Cibula yeah I have 3 chargers, 7 tools (3 that are overpowering the batteries) and 6 batteries which all fail the same way. the only logical conclusion is that the system overall is flawed. And I agree they are nice tools...but if the batteries are to weak to handle the draw from the tools then the whole line is foobar.


----------



## cibula11 (Jan 6, 2007)

I guess it all comes down to how often you use them. If your an avid DIYer than they'll work just fine. If your a contractor I'd go for near top of the line.


----------



## duburban (Apr 10, 2008)

Craftsman tools just suck and thats all there is to it. Use them for ratchets and sh#t... Your pushing it with cordless sawing anyway. best i've used has been 14.4 nicad makita. plug in to cut... don't waste cordless money on the cheap ones guys!


----------



## Highlander (Mar 2, 2009)

I love my little cordless Ryobi circular saw. Only 5.5 inch blade, but will happily go through 2x stud. For making just a few cuts it makes things quick and easy. No extension cords, and it's lighter, and feels safer than a regular corded model.

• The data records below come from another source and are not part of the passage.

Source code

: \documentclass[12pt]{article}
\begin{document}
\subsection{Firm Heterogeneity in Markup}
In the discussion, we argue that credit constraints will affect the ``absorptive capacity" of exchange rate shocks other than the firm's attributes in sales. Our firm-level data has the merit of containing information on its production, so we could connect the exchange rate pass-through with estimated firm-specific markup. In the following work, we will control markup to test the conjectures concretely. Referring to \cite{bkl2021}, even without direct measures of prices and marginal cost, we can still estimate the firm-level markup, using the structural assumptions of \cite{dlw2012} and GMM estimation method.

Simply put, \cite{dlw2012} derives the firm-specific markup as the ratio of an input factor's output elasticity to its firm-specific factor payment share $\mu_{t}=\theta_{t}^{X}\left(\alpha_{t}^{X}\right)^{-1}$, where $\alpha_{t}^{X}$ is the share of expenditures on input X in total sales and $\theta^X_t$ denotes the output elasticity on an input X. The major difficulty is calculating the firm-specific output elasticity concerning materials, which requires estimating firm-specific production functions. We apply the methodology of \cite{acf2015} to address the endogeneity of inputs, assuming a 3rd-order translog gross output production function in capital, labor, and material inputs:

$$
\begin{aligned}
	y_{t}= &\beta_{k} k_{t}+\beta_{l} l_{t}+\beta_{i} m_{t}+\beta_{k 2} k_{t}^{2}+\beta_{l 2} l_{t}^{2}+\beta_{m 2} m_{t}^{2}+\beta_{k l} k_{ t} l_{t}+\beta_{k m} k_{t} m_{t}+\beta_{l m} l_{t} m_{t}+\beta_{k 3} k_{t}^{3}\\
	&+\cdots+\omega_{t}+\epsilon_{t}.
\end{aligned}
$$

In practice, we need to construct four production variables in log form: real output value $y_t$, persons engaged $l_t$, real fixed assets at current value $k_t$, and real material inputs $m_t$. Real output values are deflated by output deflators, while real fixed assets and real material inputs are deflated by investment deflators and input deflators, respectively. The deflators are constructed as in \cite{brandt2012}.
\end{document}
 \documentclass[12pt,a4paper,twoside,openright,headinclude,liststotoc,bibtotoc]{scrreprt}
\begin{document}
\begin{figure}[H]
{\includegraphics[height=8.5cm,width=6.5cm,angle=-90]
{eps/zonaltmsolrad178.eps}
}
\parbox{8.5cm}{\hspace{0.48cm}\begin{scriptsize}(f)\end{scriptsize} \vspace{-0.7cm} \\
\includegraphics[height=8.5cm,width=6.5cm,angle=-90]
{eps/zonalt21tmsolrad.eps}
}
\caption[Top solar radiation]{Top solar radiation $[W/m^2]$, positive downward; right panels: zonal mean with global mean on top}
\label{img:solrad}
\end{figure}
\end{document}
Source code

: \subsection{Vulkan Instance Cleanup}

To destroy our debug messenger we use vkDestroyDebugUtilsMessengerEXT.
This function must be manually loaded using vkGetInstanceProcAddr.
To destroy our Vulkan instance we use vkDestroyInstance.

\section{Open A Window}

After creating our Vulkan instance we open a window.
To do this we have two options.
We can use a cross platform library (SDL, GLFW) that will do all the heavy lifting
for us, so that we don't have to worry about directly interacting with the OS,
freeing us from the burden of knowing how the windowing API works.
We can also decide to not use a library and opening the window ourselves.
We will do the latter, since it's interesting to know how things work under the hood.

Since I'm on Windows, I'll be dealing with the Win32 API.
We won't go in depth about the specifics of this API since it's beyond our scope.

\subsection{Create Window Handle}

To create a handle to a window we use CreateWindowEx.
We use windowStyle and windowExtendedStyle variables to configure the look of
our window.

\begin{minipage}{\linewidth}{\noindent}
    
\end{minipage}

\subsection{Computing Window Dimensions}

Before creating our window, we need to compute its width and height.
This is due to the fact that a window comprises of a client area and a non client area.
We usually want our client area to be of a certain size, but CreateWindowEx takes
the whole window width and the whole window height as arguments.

Some people might think of them as 'toys', but it gets the small jobs done with less effort. Used it yesterday to make a couple of cuts across a 2x4 and one lengthwise about 3 feet. I don't expect to get a lot out of the battery with the saw, and would pull out the corded tool if I had a lot of work to do.


----------



## cibula11 (Jan 6, 2007)

duburban said:


> Craftsman tools just suck and thats all there is to it. Use them for ratchets and sh#t... Your pushing it with cordless sawing anyway. best i've used has been 14.4 nicad makita. plug in to cut... don't waste cordless money on the cheap ones guys!


I've never had a problem and I own several craftsman tools. Like I said for a DIYer they'll be fine...


----------